■ PROBLEM DETAILS ■
Begin at the top of the records below and print each line exactly until the line containing "[internal] load build" has been printed; any pictures are to be left out.

■ Stored items from a collection ■
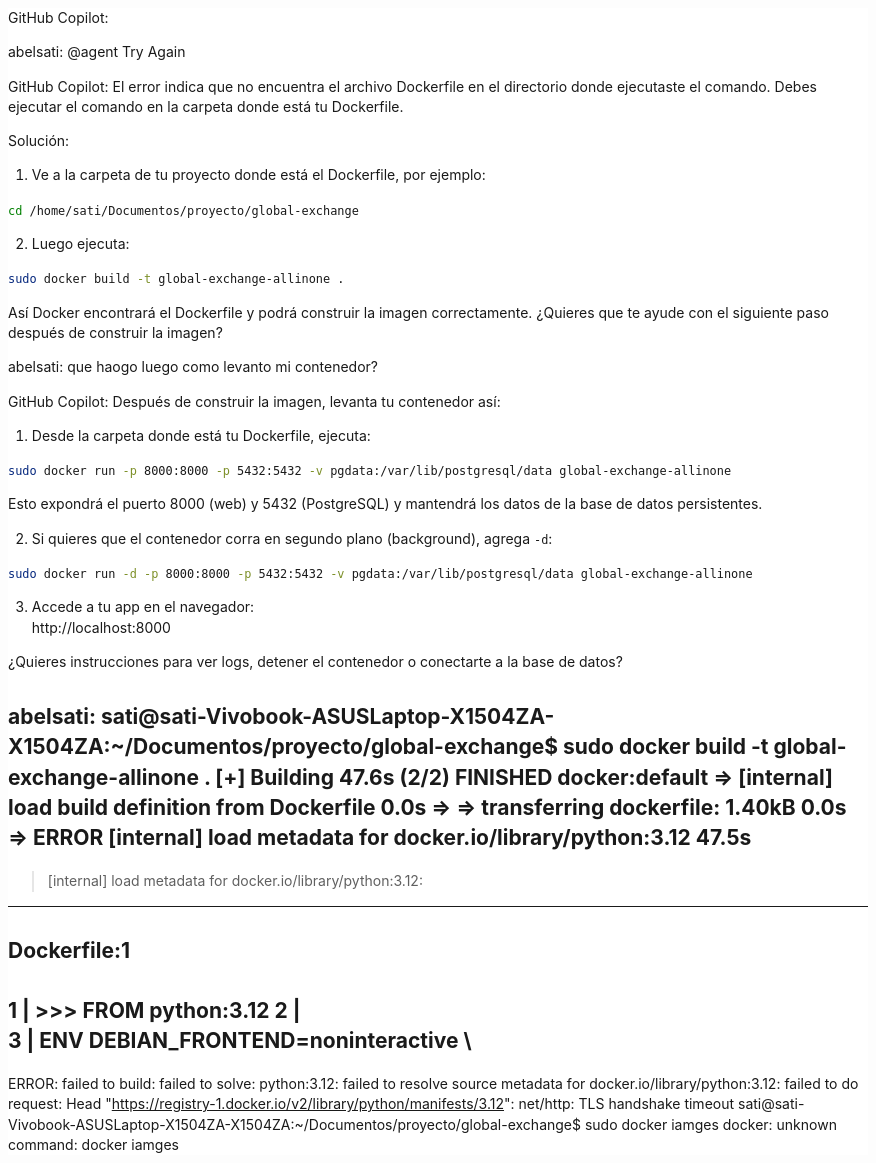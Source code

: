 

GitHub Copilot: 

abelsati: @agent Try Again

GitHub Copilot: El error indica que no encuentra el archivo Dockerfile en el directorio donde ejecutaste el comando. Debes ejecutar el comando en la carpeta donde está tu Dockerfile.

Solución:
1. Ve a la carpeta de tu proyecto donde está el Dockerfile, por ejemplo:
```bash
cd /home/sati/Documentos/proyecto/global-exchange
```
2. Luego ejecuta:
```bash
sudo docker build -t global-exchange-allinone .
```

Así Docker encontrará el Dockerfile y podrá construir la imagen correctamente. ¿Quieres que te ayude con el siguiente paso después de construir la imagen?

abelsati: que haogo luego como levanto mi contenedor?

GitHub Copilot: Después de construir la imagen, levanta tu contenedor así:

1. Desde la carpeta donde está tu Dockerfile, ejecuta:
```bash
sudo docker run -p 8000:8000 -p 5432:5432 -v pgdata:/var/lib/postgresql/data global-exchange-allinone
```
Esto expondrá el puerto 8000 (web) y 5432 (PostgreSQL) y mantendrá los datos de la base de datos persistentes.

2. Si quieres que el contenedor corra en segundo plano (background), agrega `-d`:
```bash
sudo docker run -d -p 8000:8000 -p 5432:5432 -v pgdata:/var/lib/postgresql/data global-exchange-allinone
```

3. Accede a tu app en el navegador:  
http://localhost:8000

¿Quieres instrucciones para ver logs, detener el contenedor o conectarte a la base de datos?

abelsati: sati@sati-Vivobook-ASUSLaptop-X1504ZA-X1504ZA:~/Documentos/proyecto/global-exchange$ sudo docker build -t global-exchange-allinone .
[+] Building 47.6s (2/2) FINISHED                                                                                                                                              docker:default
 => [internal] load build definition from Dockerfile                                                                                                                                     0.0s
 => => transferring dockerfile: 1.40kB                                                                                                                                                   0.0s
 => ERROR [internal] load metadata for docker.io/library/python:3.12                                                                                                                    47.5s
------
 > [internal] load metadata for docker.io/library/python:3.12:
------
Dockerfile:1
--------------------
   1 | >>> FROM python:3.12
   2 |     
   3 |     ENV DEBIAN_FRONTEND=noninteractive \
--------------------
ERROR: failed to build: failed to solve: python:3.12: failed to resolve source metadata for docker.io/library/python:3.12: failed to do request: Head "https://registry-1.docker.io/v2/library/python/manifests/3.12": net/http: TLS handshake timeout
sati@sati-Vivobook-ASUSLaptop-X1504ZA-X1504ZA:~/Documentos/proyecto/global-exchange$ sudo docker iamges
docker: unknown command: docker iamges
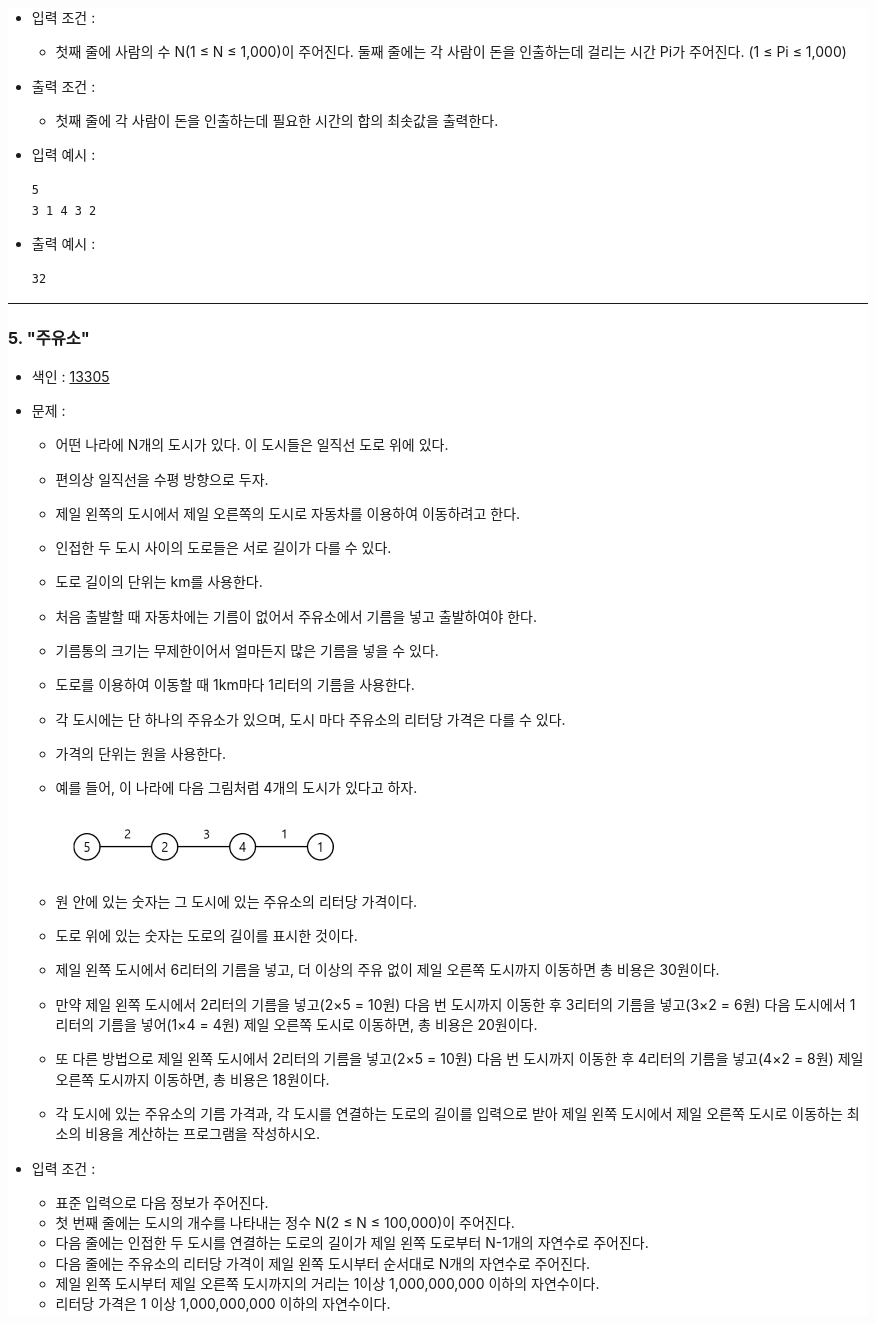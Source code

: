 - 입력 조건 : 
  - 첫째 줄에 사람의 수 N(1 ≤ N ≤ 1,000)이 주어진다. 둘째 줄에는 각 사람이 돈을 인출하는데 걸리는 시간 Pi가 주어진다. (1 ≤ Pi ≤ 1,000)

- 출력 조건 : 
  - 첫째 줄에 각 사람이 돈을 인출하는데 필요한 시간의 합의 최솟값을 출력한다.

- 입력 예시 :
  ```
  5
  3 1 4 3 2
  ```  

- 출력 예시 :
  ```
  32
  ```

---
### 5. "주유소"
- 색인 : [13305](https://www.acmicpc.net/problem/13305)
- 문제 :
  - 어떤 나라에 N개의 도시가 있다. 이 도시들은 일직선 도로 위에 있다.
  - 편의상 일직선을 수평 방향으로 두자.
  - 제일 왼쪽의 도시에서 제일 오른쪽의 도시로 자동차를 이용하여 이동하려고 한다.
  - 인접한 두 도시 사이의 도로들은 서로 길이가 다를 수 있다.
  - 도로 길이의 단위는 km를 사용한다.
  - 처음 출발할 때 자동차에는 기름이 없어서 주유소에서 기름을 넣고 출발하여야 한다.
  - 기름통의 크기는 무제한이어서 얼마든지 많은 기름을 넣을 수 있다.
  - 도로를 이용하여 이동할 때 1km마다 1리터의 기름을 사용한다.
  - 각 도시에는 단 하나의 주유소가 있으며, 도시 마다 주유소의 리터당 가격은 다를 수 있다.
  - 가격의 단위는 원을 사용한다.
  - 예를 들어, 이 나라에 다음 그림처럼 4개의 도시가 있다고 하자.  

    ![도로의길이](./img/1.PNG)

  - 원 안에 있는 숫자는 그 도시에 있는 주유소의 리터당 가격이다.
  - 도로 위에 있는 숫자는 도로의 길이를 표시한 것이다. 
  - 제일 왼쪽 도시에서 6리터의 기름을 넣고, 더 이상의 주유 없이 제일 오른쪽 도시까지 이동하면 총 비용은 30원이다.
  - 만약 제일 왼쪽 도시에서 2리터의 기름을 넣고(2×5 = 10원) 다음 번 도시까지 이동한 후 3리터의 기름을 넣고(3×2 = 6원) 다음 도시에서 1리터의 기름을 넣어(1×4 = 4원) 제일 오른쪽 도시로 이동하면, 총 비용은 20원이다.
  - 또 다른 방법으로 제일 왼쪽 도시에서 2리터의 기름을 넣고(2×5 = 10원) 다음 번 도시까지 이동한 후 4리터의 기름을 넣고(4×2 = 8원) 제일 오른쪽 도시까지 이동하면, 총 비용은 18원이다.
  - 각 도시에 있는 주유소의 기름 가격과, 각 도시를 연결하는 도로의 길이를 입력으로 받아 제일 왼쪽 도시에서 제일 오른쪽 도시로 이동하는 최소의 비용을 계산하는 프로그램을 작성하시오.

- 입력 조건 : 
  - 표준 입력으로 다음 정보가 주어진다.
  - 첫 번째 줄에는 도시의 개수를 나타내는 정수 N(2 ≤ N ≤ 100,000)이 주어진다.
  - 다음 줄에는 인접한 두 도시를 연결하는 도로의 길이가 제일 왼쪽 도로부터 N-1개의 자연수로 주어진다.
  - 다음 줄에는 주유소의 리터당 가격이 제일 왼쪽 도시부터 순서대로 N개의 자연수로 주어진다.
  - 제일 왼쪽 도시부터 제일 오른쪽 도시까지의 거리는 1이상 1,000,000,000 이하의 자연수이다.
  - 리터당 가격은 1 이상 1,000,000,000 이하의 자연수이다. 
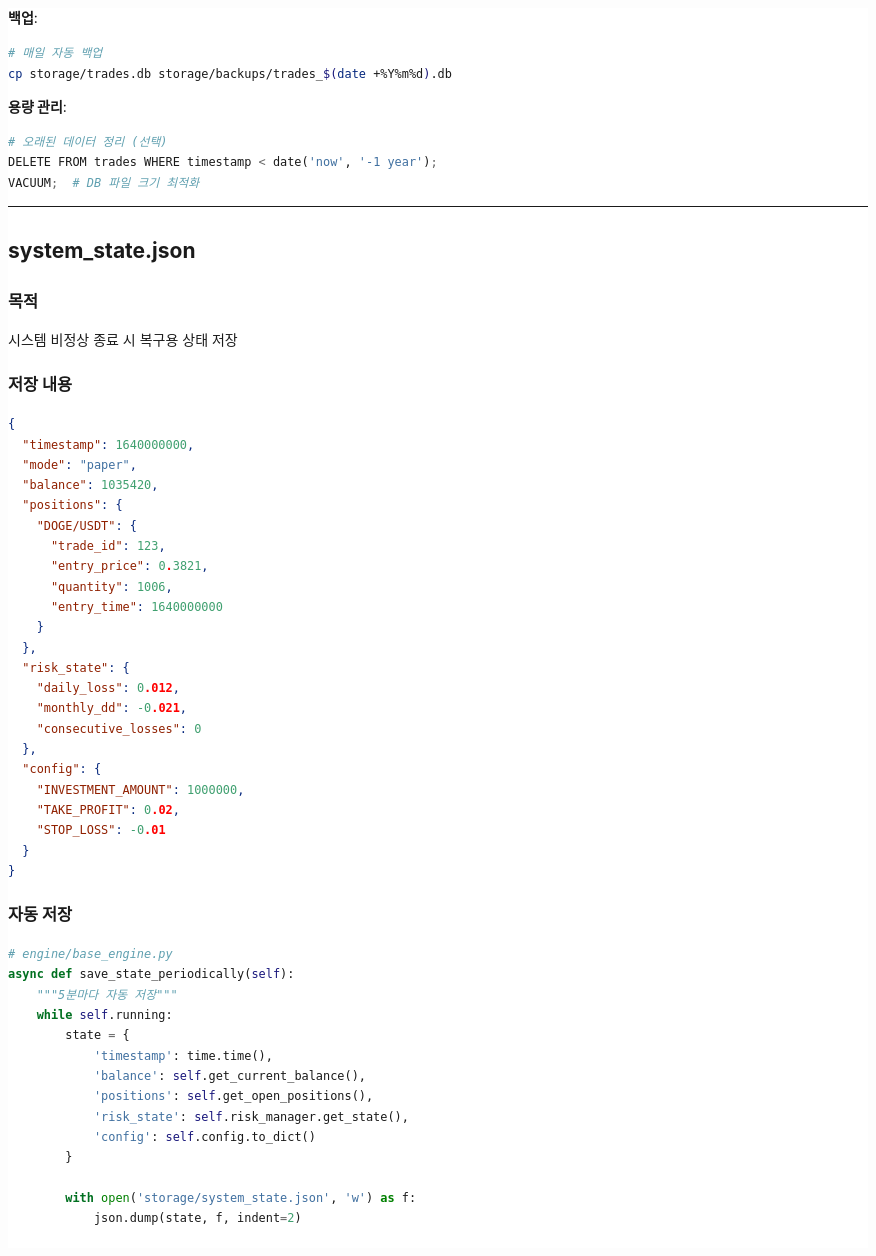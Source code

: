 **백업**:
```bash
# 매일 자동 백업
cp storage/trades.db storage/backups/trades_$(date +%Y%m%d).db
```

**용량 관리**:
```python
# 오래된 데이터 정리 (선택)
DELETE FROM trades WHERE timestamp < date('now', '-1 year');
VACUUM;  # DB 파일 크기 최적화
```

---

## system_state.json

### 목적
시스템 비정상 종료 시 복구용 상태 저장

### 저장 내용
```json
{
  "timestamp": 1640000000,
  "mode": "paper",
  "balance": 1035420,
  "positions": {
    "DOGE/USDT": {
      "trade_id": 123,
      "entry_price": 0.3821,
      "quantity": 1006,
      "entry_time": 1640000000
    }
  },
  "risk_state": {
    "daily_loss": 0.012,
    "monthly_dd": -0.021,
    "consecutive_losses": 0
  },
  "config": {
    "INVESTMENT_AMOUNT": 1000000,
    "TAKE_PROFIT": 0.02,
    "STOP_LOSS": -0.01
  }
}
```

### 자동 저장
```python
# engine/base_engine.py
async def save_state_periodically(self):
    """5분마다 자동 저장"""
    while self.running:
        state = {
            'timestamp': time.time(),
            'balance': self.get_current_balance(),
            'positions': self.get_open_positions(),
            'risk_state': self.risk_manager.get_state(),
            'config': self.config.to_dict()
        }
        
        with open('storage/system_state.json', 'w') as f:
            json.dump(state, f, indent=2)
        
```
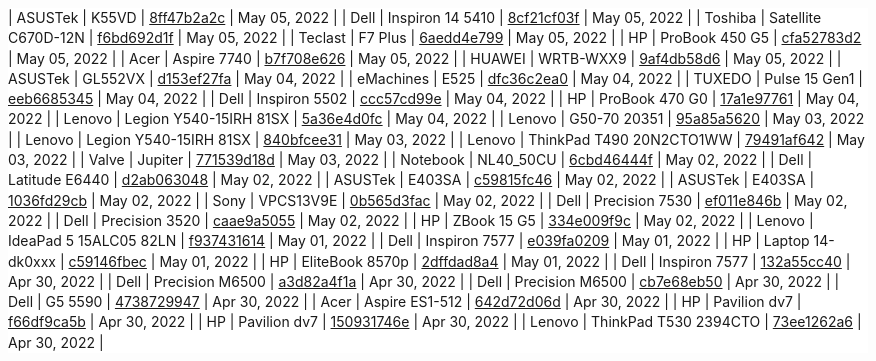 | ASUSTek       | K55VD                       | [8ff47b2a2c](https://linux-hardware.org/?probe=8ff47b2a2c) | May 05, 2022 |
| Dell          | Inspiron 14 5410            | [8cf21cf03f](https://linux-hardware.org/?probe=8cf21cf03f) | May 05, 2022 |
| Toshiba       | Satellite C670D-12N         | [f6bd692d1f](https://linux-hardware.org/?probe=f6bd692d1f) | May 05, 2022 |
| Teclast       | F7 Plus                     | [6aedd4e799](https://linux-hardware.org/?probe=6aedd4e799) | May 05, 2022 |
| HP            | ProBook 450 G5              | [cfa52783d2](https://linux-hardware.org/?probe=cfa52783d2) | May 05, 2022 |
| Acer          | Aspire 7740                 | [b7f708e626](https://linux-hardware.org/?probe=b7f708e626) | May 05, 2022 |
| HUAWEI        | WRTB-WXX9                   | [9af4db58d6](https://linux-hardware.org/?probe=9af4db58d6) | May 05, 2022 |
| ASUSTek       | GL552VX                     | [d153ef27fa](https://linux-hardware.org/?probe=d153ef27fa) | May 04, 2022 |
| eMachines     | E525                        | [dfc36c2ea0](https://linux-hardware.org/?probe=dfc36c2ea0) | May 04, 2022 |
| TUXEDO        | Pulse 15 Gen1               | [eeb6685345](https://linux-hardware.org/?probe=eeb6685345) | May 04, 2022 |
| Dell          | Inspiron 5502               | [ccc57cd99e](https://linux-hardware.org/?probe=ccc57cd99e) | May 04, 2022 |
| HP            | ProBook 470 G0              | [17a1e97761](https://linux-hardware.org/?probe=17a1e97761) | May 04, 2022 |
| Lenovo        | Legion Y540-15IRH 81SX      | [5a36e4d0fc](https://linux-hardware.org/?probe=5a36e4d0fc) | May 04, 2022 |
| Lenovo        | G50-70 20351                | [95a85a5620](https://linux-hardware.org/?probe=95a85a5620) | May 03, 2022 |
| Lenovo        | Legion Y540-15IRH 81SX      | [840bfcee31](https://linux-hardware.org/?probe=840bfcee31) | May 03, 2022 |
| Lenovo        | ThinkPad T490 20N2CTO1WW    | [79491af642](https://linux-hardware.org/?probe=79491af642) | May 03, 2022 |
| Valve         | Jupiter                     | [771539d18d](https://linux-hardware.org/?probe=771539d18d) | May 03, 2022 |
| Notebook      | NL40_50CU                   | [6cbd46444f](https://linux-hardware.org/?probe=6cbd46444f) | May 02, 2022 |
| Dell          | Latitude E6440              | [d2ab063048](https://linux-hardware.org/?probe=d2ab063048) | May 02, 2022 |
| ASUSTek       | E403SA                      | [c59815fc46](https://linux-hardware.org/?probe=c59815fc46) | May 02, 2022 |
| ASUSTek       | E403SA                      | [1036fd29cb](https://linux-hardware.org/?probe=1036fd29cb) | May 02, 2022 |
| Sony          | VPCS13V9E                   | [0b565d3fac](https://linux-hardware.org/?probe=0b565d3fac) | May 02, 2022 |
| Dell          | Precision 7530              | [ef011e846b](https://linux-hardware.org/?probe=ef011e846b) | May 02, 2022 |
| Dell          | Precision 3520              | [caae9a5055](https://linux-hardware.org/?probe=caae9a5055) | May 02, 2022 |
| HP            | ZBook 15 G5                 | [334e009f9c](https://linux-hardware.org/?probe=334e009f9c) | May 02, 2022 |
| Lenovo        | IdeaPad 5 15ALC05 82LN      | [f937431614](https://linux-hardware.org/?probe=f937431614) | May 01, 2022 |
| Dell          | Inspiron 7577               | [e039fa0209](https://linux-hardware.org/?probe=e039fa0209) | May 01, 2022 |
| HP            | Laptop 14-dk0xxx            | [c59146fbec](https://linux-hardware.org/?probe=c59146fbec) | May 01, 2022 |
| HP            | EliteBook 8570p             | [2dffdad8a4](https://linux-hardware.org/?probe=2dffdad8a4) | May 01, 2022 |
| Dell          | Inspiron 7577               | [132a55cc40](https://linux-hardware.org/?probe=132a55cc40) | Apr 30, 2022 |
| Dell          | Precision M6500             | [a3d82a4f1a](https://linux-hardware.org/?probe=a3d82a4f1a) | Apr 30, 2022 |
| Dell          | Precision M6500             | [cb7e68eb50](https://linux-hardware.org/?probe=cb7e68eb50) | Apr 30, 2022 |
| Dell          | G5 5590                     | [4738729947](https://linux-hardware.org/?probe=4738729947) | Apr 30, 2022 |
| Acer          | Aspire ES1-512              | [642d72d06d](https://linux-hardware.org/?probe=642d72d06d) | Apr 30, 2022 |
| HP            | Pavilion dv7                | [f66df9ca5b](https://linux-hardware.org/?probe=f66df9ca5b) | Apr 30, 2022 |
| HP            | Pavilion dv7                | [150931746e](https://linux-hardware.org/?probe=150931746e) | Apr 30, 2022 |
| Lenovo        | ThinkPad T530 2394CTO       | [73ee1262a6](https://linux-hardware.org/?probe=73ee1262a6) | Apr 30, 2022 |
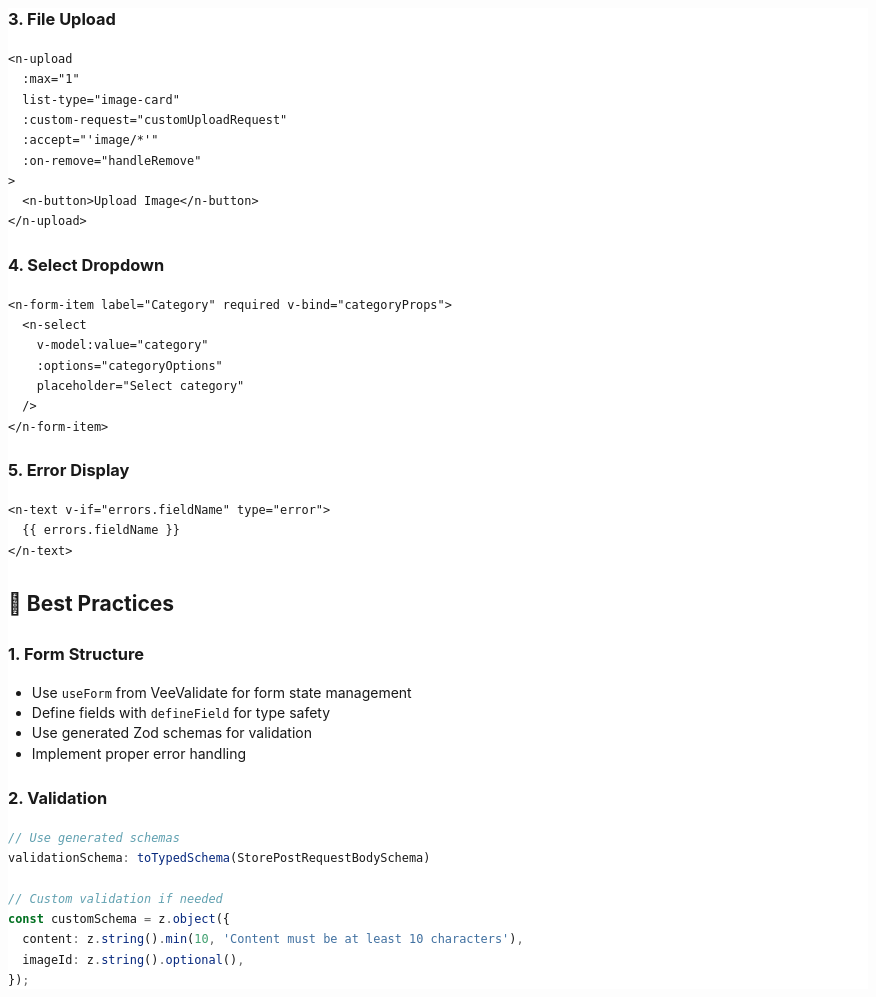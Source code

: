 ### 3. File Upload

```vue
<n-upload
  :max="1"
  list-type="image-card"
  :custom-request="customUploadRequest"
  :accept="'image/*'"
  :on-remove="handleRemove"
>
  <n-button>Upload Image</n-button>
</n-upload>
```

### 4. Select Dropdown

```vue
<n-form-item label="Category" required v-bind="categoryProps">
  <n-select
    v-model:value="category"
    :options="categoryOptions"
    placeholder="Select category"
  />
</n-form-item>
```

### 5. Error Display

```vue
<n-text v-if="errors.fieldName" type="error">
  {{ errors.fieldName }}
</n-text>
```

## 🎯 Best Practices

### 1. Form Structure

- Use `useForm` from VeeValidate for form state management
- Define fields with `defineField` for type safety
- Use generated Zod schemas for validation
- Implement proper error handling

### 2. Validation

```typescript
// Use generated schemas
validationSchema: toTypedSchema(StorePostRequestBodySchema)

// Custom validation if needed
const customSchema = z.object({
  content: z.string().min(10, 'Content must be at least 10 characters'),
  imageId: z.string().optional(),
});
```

■ PROBLEM SOLUTION ■
Source code

: 

GitHub Copilot: 

abelsati: @agent Try Again

GitHub Copilot: El error indica que no encuentra el archivo Dockerfile en el directorio donde ejecutaste el comando. Debes ejecutar el comando en la carpeta donde está tu Dockerfile.

Solución:
1. Ve a la carpeta de tu proyecto donde está el Dockerfile, por ejemplo:
```bash
cd /home/sati/Documentos/proyecto/global-exchange
```
2. Luego ejecuta:
```bash
sudo docker build -t global-exchange-allinone .
```

Así Docker encontrará el Dockerfile y podrá construir la imagen correctamente. ¿Quieres que te ayude con el siguiente paso después de construir la imagen?

abelsati: que haogo luego como levanto mi contenedor?

GitHub Copilot: Después de construir la imagen, levanta tu contenedor así:

1. Desde la carpeta donde está tu Dockerfile, ejecuta:
```bash
sudo docker run -p 8000:8000 -p 5432:5432 -v pgdata:/var/lib/postgresql/data global-exchange-allinone
```
Esto expondrá el puerto 8000 (web) y 5432 (PostgreSQL) y mantendrá los datos de la base de datos persistentes.

2. Si quieres que el contenedor corra en segundo plano (background), agrega `-d`:
```bash
sudo docker run -d -p 8000:8000 -p 5432:5432 -v pgdata:/var/lib/postgresql/data global-exchange-allinone
```

3. Accede a tu app en el navegador:  
http://localhost:8000

¿Quieres instrucciones para ver logs, detener el contenedor o conectarte a la base de datos?

abelsati: sati@sati-Vivobook-ASUSLaptop-X1504ZA-X1504ZA:~/Documentos/proyecto/global-exchange$ sudo docker build -t global-exchange-allinone .
[+] Building 47.6s (2/2) FINISHED                                                                                                                                              docker:default
 => [internal] load build definition from Dockerfile                                                                                                                                     0.0s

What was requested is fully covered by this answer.